The 60-40 portfolio just doesn’t ‘cut it anymore’ in this market, Wharton’s Jeremy Siegel says

FAN Editor

Hindsight is 20/20 on the 60/40 portfolio.

That’s what WisdomTree and Jeremy Siegel, professor of finance at the University of Pennsylvania’s Wharton School, are emphasizing as they encourage investors to consider alternatives to the traditional 60% stock, 40% bond allocation.

The latest developments in their mission are two model portfolios made up entirely of exchange-traded funds: the Siegel-WisdomTree Global Equity Model Portfolio and the Siegel-WisdomTree Longevity Model Portfolio.

The two funds, offered first on TD Ameritrade’s Model Market Center platform, take inspiration from two of Siegel’s books — “Stocks for the Long Run” and “The Future for Investors” — in an effort to provide investors with higher returns in a declining interest-rate environment.

“We believe that the old 60/40 model just won’t be able to cut it anymore,” Siegel, who is also a senior investment strategy advisor at WisdomTree, said Monday on CNBC’s “ETF Edge.”

“This environment of low interest rates is not going to change,” Siegel said, noting that the dividend yield on the S&P 500 is higher than the U.S. 10-year Treasury’s 1.5% yield. “How is [that] … going to give you enough income?”

The Siegel-WisdomTree funds will try to solve for that problem by offering low-cost, high-yield investment strategies that highlight one of Siegel’s main arguments from “Stocks for the Long Run”: that stocks may be subject to volatility in the short term, but ultimately have less long-term volatility when compared with bonds.

“That’s why we recommend 75/25 as the equity/fixed-income allocation,” he said, adding that it “would be the best way for those approaching retirement to establish their assets to get enough income and gains so they can maintain spending through retirement.”

Global central banks have been partly to blame for the yearslong decline in interest rates as their monetary policies become more accommodative, but they’re hardly the only driver of the phenomenon, the professor said.

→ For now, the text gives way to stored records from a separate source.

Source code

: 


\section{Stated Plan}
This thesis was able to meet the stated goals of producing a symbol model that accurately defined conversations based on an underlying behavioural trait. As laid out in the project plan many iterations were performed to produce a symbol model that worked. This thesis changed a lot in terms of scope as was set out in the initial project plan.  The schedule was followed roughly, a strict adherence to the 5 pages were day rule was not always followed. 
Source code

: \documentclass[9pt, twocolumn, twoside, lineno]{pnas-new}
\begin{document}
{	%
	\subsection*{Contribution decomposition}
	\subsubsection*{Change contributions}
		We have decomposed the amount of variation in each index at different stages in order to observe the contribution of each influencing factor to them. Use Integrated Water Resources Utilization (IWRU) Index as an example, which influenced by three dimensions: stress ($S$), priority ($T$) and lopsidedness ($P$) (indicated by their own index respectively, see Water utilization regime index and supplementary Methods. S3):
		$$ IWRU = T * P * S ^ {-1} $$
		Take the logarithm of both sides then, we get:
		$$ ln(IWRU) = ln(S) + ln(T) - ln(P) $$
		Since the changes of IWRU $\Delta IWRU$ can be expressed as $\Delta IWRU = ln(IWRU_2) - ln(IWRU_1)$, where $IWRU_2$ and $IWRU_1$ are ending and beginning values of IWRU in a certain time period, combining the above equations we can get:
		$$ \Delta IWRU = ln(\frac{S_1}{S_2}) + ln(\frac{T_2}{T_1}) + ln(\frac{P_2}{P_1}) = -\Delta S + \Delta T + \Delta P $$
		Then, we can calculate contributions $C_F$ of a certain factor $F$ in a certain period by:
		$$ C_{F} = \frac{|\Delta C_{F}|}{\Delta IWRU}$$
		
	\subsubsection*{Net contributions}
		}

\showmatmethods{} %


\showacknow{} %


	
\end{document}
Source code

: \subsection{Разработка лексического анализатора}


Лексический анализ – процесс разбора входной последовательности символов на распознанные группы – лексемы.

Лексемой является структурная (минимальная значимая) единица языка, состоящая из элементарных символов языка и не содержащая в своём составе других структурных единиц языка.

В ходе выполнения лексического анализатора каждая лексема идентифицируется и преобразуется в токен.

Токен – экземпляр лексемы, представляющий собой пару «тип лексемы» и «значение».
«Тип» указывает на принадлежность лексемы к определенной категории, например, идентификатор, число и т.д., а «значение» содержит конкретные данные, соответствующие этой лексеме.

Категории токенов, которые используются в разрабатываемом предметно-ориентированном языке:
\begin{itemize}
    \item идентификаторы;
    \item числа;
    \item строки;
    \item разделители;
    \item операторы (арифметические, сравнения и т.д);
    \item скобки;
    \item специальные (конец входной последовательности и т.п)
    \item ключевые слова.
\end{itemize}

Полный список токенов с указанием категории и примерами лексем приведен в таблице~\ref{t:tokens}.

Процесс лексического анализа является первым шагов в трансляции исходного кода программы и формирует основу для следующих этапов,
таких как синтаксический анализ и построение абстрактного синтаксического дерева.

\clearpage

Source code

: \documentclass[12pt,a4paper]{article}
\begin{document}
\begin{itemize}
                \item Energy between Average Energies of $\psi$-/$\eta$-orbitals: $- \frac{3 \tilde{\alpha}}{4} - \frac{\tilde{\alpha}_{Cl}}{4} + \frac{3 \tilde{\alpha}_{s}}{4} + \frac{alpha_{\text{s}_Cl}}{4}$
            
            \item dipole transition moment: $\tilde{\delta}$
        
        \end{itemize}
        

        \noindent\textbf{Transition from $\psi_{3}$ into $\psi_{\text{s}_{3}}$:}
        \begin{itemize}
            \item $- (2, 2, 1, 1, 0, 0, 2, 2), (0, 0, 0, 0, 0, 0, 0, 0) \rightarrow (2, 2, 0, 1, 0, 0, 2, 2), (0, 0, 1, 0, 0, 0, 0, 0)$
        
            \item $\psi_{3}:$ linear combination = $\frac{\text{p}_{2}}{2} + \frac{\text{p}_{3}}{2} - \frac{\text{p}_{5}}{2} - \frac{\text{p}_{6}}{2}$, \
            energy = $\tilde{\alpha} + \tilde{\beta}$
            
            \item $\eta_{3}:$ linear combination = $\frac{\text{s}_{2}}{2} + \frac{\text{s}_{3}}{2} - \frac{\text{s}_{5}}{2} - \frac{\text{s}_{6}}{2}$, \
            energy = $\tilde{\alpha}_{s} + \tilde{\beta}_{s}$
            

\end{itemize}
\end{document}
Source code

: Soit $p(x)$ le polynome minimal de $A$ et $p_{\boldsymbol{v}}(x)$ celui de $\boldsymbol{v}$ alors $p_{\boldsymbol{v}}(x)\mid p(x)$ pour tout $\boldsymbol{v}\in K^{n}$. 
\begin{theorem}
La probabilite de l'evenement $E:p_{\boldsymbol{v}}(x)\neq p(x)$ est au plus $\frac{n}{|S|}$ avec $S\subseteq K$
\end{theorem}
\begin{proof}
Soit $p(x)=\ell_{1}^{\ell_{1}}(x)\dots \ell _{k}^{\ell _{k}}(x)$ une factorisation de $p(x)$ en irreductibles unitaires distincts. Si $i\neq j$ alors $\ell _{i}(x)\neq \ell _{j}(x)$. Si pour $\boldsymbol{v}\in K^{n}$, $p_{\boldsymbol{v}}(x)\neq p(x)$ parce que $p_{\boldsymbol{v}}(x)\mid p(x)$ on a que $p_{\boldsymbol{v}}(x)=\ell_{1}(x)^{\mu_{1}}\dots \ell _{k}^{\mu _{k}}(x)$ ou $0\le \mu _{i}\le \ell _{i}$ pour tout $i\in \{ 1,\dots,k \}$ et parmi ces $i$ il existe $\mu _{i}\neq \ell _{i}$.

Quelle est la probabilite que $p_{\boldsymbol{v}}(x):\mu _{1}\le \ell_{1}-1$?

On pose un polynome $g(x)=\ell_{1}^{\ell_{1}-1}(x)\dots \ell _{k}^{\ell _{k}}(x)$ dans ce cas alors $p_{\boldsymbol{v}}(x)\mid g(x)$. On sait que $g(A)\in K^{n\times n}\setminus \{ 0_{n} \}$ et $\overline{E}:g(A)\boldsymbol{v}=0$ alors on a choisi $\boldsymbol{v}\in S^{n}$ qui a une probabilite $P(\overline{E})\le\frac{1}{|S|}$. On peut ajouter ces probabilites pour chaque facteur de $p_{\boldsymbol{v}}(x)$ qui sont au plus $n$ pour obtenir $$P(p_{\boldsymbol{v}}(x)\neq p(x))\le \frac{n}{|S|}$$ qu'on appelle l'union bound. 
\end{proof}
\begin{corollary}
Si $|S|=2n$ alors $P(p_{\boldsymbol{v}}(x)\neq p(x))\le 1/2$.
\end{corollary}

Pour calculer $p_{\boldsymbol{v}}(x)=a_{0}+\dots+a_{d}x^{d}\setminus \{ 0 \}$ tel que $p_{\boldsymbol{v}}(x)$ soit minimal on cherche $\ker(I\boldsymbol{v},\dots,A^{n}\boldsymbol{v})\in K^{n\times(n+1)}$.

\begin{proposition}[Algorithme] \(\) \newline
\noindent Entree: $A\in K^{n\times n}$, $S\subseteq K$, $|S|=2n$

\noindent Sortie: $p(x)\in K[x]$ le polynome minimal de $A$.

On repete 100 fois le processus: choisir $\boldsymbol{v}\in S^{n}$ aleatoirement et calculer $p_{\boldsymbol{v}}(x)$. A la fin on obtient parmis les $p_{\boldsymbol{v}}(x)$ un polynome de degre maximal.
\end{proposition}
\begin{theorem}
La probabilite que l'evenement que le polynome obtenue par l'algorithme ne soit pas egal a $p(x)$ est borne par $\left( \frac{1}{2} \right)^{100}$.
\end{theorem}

“Dividends on stocks are going to be the new bond.”

Siegel cited other “powerful demographic factors” such as the aging of the global population, longer average life expectancy, a broader inclination to avoid risk and slower growth in the overall markets as additional depressants for Treasury yields.

“All these factors are going to keep these interest rates in these levels very long, and you cannot survive on a one-and-a-half-percent nominal interest rate,” he said.

“Look at the TIPS yield. The real interest rates are negative now,” he said, referring to the Treasury Inflation-Protected Securities version of the U.S. 10-year Treasury, which is adjusted based on consumer price patterns.

“It cannot maintain spending streams at all. Dividends on stocks are going to be the new bond in terms of thinking about retirement.”